Summary
finding that the hazards associated with loose lumber strewn about lumber yard did not include danger that the lumber would impede customer from escaping his own runaway vehicle, which was bearing down on him
Summary of this case from Young-Gibson v. PatelOpinion
July 6, 1998
Appeals from Supreme Court, Westchester County (Rosato, J.).
Ordered that the order is reversed insofar as appealed from, on the law, with one bill of costs payable by the respondents appearing separately and filing separate briefs, that branch of the motion by Ford Motor Company which was to dismiss all counterclaims and cross claims insofar as asserted against it for contribution is granted, the motion by Lockwood Lumber Sales Corp. for summary judgment dismissing the complaint and all cross claims insofar as asserted against it is granted, all counterclaims and cross claims insofar as asserted against Ford Motor Company for contribution are dismissed, and the complaint and all cross claims are dismissed insofar as asserted against Lockwood Lumber Sales Corp.
On December 26, 1990, the plaintiff William Hanna drove a van owned by his employer, the third-party defendant Yonkers General Hospital, and manufactured by Ford Motor Company (hereinafter Ford) to a lumber yard owned by Lockwood Lumber Sales Corps (hereinafter Lockwood) to purchase materials. He left the van with the engine running because the battery had just been charged. Soon thereafter, the van started moving toward the security guard station and the sales office. In an attempt to stop the unmanned van, Hanna threw some pieces of lumber at the van's wheels. These acts caused the van to change direction and head for Hanna. Hanna tried to run away from the van, but he slipped and fell on some loose lumber allegedly lying on the ground, and was hit by the van. The parties' experts concurred that the van started to move because the gear selector mechanism was worn and improperly maintained and/or repaired, allowing the gear to slip from "Park" to "Reverse".
On June 6, 1996, the plaintiffs discontinued with prejudice their action against Ford. There is no evidence that consideration was received therefor, and the remaining parties, Lockwood and Yonkers General Hospital, did not sign the stipulation. The Supreme Court denied that branch of Ford's motion which was for summary judgment dismissing all counterclaims and cross claims insofar as asserted against it for contribution. We reverse.

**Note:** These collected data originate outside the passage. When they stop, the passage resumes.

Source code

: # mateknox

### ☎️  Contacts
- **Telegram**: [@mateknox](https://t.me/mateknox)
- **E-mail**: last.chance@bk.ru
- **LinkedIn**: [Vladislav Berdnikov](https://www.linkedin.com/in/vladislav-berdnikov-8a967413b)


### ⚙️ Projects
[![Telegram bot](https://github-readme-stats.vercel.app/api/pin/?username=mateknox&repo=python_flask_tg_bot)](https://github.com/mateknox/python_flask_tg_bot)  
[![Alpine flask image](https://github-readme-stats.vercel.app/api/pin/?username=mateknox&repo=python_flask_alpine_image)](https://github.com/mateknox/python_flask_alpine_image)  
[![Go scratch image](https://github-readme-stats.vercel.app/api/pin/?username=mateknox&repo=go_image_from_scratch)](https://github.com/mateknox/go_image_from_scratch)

Lockwood argues that the stipulation of discontinuance is invalid because it did not comply with CPLR 3217 which requires, inter alia, that a claim may be discontinued without an order by filing a stipulation "signed by the attorneys of record for all parties" (CPLR 3217 [a] [2]). We will consider this contention although it is raised for the first time on appeal since it concerns an issue of law apparent on the face of the record which could not have been avoided by the opposing parties if brought to their attention at the proper juncture ( see, Standard Funding Corp. v. Lewitt, 225 A.D.2d 608, 609, revd on other grounds 89 N.Y.2d 546). Notwithstanding the failure of the stipulation to conform to CPLR 3217, it was intended to release Ford from the action and constitutes a release within the meaning of General Obligations Law § 15-108 ( see, Matter of O'Hara, 85 A.D.2d 669, 671; see also, General Obligations Law 15-303 Gen. Oblig.; Moore v. Johnson, 147 A.D.2d 621, 622). In any event, the respondents have not submitted sufficient evidence of an alleged design defect in the van to oppose Ford's motion for summary judgment on the merits ( Mayorga v. Reed-Prentice Packaging Mach. Co., 238 A.D.2d 483, 484). Accordingly, that branch of Ford's motion which was for summary judgment dismissing all counterclaims and cross claims insofar as asserted against it for contribution should have been granted.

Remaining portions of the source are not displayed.